- _What is expected_
Each entry must be given again exactly; images do not belong in the copy.

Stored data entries
==*==
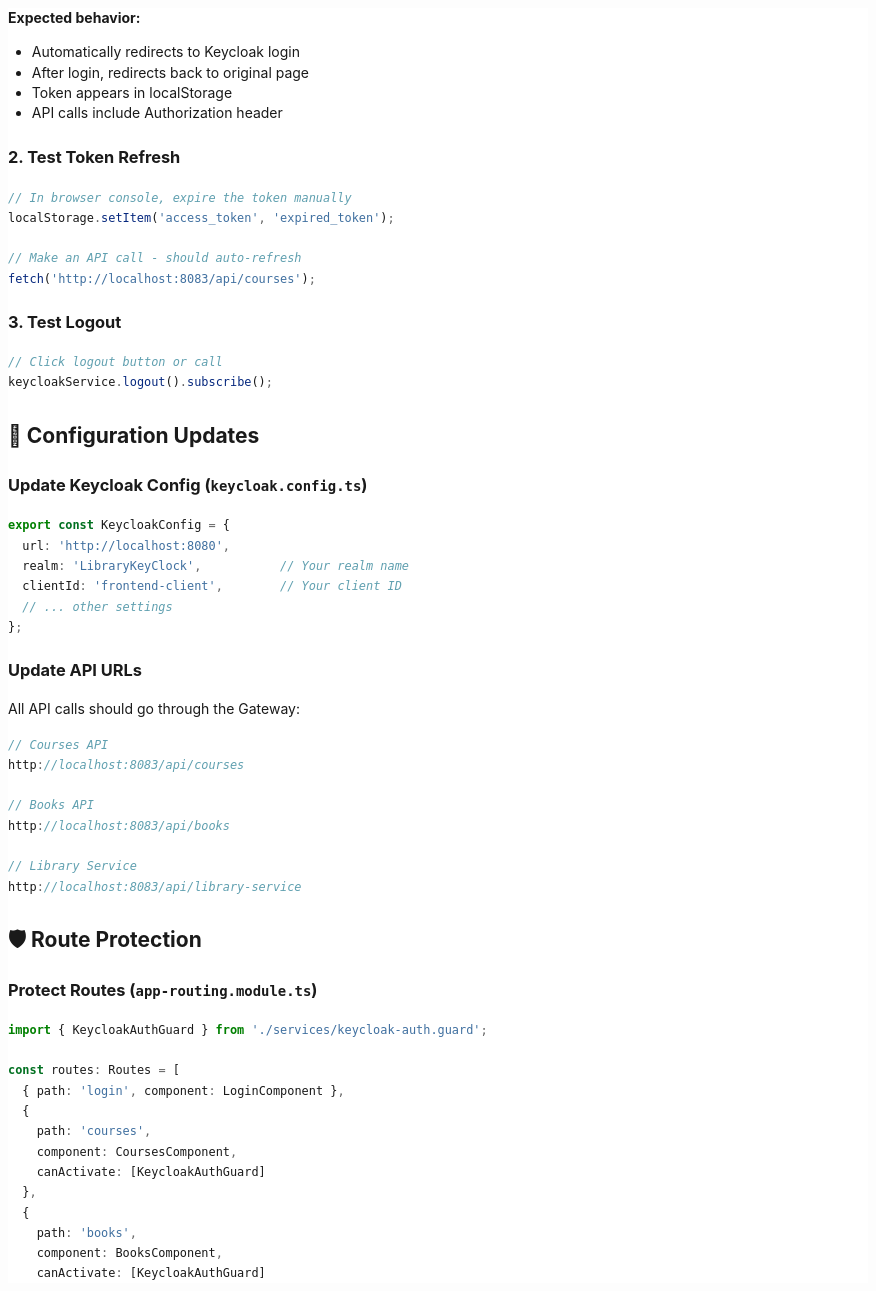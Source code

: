 **Expected behavior:**
- Automatically redirects to Keycloak login
- After login, redirects back to original page
- Token appears in localStorage
- API calls include Authorization header

### **2. Test Token Refresh**
```javascript
// In browser console, expire the token manually
localStorage.setItem('access_token', 'expired_token');

// Make an API call - should auto-refresh
fetch('http://localhost:8083/api/courses');
```

### **3. Test Logout**
```javascript
// Click logout button or call
keycloakService.logout().subscribe();
```

## 🔧 **Configuration Updates**

### **Update Keycloak Config** (`keycloak.config.ts`)
```typescript
export const KeycloakConfig = {
  url: 'http://localhost:8080',
  realm: 'LibraryKeyClock',           // Your realm name
  clientId: 'frontend-client',        // Your client ID
  // ... other settings
};
```

### **Update API URLs** 
All API calls should go through the Gateway:
```typescript
// Courses API
http://localhost:8083/api/courses

// Books API  
http://localhost:8083/api/books

// Library Service
http://localhost:8083/api/library-service
```

## 🛡️ **Route Protection**

### **Protect Routes** (`app-routing.module.ts`)
```typescript
import { KeycloakAuthGuard } from './services/keycloak-auth.guard';

const routes: Routes = [
  { path: 'login', component: LoginComponent },
  { 
    path: 'courses', 
    component: CoursesComponent, 
    canActivate: [KeycloakAuthGuard] 
  },
  { 
    path: 'books', 
    component: BooksComponent, 
    canActivate: [KeycloakAuthGuard] 
```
==*==
- _Solution for this problem_
Source code

: **Expected behavior:**
- Automatically redirects to Keycloak login
- After login, redirects back to original page
- Token appears in localStorage
- API calls include Authorization header

### **2. Test Token Refresh**
```javascript
// In browser console, expire the token manually
localStorage.setItem('access_token', 'expired_token');

// Make an API call - should auto-refresh
fetch('http://localhost:8083/api/courses');
```

### **3. Test Logout**
```javascript
// Click logout button or call
keycloakService.logout().subscribe();
```

## 🔧 **Configuration Updates**

### **Update Keycloak Config** (`keycloak.config.ts`)
```typescript
export const KeycloakConfig = {
  url: 'http://localhost:8080',
  realm: 'LibraryKeyClock',           // Your realm name
  clientId: 'frontend-client',        // Your client ID
  // ... other settings
};
```

### **Update API URLs** 
All API calls should go through the Gateway:
```typescript
// Courses API
http://localhost:8083/api/courses

// Books API  
http://localhost:8083/api/books

// Library Service
http://localhost:8083/api/library-service
```

## 🛡️ **Route Protection**

### **Protect Routes** (`app-routing.module.ts`)
```typescript
import { KeycloakAuthGuard } from './services/keycloak-auth.guard';

const routes: Routes = [
  { path: 'login', component: LoginComponent },
  { 
    path: 'courses', 
    component: CoursesComponent, 
    canActivate: [KeycloakAuthGuard] 
  },
  { 
    path: 'books', 
    component: BooksComponent, 
    canActivate: [KeycloakAuthGuard] 
```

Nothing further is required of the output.